The Big Sleep

Scythopolis

“[Scythopolis] had first been settled by Scythians when they invaded Persian Palestine in the 7th century…”

This line is from the book I’m reading, Derks & Roymans, Ethnic Constructs in Antiquity (2009). It contains thirteen essays, including several very good ones, like the one on Ionians in the Archaic Period by Crielaard, and the one on the Frisians, about which I’ve blogged before. I’ve now read eight essays and expect more delights. But the line above came as a shock. As a double shock, to be precise.

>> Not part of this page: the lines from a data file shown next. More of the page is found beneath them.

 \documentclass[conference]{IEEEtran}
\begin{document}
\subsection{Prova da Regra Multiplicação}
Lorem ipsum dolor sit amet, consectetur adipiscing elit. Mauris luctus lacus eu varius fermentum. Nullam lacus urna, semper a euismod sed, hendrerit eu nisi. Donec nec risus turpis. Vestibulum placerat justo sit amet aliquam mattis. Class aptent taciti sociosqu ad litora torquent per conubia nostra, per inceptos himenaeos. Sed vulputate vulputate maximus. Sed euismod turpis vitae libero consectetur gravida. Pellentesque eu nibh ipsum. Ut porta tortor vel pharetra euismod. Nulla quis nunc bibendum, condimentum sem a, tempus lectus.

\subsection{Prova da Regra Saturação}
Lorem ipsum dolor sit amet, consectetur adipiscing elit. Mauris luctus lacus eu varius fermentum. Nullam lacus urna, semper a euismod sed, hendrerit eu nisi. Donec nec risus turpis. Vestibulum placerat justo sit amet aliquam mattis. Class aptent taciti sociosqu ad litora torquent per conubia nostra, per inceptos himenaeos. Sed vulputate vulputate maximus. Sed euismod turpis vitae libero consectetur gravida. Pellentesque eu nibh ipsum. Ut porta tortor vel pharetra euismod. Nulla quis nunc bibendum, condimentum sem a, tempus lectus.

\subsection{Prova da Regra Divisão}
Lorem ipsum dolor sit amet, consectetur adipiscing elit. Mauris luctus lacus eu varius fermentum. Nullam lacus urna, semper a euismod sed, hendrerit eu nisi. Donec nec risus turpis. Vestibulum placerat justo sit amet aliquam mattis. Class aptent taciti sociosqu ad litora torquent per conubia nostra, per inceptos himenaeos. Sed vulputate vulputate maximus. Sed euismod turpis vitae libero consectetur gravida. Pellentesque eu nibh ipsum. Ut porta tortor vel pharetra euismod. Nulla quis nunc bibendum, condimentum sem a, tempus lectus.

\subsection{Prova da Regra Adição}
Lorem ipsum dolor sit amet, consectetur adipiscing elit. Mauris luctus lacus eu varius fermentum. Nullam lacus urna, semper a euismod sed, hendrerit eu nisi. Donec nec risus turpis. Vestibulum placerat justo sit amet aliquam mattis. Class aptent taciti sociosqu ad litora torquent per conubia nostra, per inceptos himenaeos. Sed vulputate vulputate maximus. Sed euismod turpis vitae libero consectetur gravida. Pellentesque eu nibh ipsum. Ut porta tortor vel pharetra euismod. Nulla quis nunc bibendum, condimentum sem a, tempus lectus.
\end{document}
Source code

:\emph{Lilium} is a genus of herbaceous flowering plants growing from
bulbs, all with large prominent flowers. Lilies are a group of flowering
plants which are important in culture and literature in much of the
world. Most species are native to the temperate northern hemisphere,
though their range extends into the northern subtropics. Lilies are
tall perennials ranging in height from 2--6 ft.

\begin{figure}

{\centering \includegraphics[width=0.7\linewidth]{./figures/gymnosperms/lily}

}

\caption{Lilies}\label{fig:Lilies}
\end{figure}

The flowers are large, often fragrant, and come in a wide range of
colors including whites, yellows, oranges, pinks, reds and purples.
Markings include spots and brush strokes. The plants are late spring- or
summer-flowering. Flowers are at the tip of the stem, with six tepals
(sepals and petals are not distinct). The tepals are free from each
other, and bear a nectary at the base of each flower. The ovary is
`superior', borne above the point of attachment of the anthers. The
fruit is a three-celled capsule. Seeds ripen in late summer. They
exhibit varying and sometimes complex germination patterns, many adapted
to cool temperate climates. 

First shock: the author of these words, whose name we will discreetly veil over, ought to have known that Scythopolis was not founded by the Scythians. The Asheri/Lloyd/Corcella Commentary on Herodotus Books I-IV even calls this idea “absurd” (page 154), and although it is possible that a professional scholar has not read the very latest on Herodotus, this same professional ought to have realized that if your entire evidence amounts to one remark by the Halicarnassian sage, you have no evidence at all (testis unus, testis nullus).

Second shock: Persians in seventh-century Palestine? Someone has been sleeping. And not just someone – a team of two doctores and eleven professores. Even when a book by modern scholars turns out to be acceptable, perhaps even good, there will inevitably be a point where it reminds you of the fact that today’s archaeologists, classicists, and historians are just not up to their task.